Pitale S U, Melian E, Thomas C, Moley J F, Origitano T, Sizemore G W
Division of Endocrinology, University Medical Center, Maywood, Illinois, USA.
Thyroid. 1999 Nov;9(11):1123-5. doi: 10.1089/thy.1999.9.1123.
Medullary thyroid carcinoma (MTC) is an uncommon thyroid cancer occurring in less than 10% of patients with thyroid cancer. Brain metastasis from MTC is exceedingly rare. Only six cases of brain metastasis from MTC have been reported in the literature and none had MTC as a part of multiple endocrine neoplasia (MEN) syndrome. We report a 42-year-old Caucasian male with MEN 2A who presented with neurological symptoms 25 years after total thyroidectomy with lymphadenectomy for MTC metastatic to local lymph nodes.

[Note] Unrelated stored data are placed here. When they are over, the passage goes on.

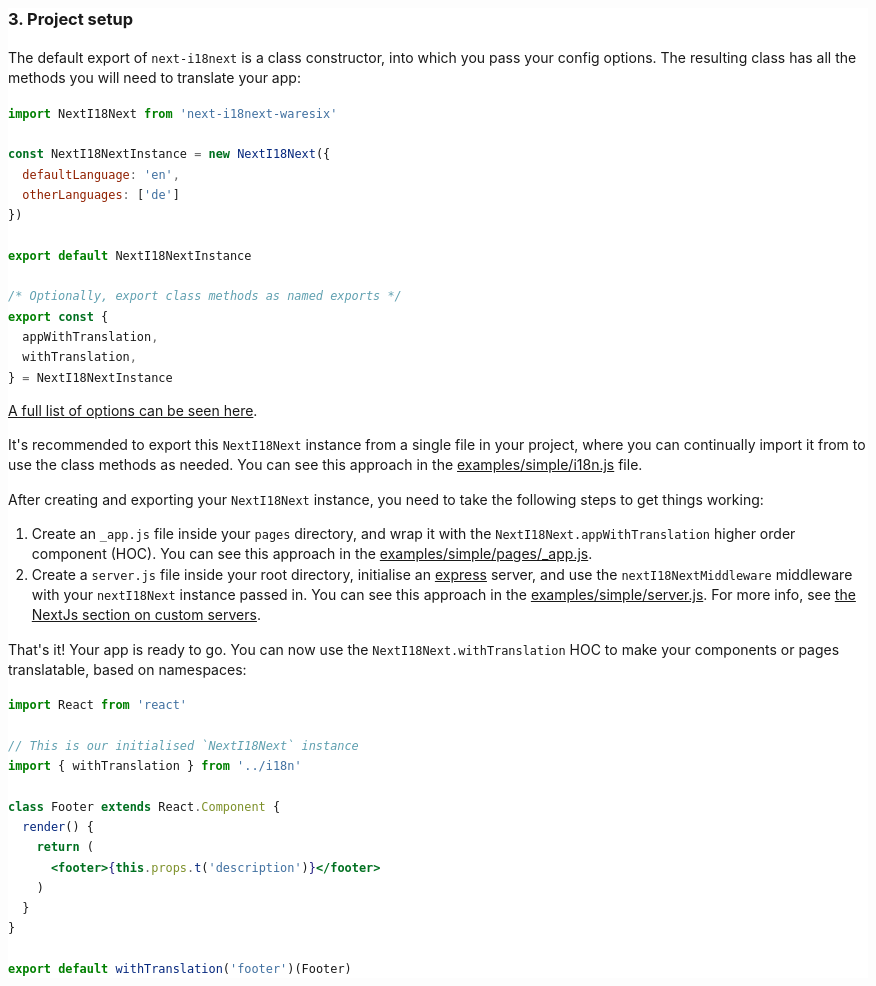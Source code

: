### 3. Project setup

The default export of `next-i18next` is a class constructor, into which you pass your config options. The resulting class has all the methods you will need to translate your app:

```jsx
import NextI18Next from 'next-i18next-waresix'

const NextI18NextInstance = new NextI18Next({
  defaultLanguage: 'en',
  otherLanguages: ['de']
})

export default NextI18NextInstance

/* Optionally, export class methods as named exports */
export const {
  appWithTranslation,
  withTranslation,
} = NextI18NextInstance
```

[A full list of options can be seen here](#options).

It's recommended to export this `NextI18Next` instance from a single file in your project, where you can continually import it from to use the class methods as needed. You can see this approach in the [examples/simple/i18n.js](./examples/simple/i18n.js) file.

After creating and exporting your `NextI18Next` instance, you need to take the following steps to get things working:

1. Create an `_app.js` file inside your `pages` directory, and wrap it with the `NextI18Next.appWithTranslation` higher order component (HOC). You can see this approach in the [examples/simple/pages/_app.js](./examples/simple/pages/_app.js). 
2. Create a `server.js` file inside your root directory, initialise an [express](https://www.npmjs.com/package/express) server, and use the `nextI18NextMiddleware` middleware with your `nextI18Next` instance passed in. You can see this approach in the [examples/simple/server.js](./examples/simple/server.js). For more info, see [the NextJs section on custom servers](https://github.com/zeit/next.js#custom-server-and-routing).

That's it! Your app is ready to go. You can now use the `NextI18Next.withTranslation` HOC to make your components or pages translatable, based on namespaces:

```jsx
import React from 'react'

// This is our initialised `NextI18Next` instance
import { withTranslation } from '../i18n'

class Footer extends React.Component {
  render() {
    return (
      <footer>{this.props.t('description')}</footer>
    )
  }
}

export default withTranslation('footer')(Footer)
```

A brain magnetic resonance imaging (MRI) showed a 4-cm cystic mass and a 1-cm nodule in the left frontal-parietal lobe in addition to a 0.8-cm cystic mass in the left frontal lobe and multiple tiny cerebellar metastatic lesions. Partial resection of the cerebral metastasis followed by whole brain radiotherapy resulted in resolution of the neurological symptoms. However, the patient had multiple systemic metastasis from the MTC and he died of systemic complications due to metastatic MTC. To our knowledge this is the first report of brain metastases from MTC in a patient with MEN 2A.